* [Source records]
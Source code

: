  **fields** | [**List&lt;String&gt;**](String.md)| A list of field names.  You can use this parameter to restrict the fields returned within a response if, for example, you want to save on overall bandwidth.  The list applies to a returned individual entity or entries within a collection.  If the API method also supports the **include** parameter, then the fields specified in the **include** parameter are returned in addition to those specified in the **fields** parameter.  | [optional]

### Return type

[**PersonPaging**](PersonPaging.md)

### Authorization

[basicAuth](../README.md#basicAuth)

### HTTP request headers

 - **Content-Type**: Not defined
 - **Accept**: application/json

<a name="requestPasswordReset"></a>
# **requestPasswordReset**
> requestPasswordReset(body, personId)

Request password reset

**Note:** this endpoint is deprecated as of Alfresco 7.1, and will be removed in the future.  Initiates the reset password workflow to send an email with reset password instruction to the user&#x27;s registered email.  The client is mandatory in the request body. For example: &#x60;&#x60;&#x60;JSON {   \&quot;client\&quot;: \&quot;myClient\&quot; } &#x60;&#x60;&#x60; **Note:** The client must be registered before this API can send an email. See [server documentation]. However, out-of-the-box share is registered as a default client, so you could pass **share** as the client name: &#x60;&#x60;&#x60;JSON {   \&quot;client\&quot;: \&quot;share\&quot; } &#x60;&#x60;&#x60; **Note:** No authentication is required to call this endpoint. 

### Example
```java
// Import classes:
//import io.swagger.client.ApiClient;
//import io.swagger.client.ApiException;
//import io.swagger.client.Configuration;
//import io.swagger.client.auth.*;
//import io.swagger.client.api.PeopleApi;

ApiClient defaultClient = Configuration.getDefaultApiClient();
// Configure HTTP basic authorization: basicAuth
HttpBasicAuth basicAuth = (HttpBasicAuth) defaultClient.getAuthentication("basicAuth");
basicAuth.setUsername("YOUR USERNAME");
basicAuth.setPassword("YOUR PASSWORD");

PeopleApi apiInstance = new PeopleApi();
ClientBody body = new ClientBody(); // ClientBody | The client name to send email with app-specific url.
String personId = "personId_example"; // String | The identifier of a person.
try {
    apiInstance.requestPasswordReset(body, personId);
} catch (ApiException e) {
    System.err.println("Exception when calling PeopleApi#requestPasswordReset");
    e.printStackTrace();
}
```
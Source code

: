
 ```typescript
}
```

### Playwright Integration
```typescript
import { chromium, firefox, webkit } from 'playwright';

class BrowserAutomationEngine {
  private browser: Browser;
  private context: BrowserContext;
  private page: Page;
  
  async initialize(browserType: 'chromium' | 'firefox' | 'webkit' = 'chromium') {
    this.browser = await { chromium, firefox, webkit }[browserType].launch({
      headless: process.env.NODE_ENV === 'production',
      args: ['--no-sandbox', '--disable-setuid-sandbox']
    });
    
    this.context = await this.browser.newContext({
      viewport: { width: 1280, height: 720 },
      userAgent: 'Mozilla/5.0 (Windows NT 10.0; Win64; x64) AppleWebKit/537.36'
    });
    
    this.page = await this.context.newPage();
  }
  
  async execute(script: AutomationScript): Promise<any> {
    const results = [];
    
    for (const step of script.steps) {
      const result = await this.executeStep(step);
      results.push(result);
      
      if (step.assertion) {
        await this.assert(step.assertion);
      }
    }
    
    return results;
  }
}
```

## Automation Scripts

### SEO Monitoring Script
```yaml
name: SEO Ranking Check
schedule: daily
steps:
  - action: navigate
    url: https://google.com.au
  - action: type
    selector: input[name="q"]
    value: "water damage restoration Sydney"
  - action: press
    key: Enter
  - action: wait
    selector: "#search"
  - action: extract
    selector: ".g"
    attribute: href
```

* [How to complete this task]
Copy out each line of the entries above that holds "action".

* [Solution for this exercise]
  - action: navigate
  - action: type
  - action: press
  - action: wait
  - action: extract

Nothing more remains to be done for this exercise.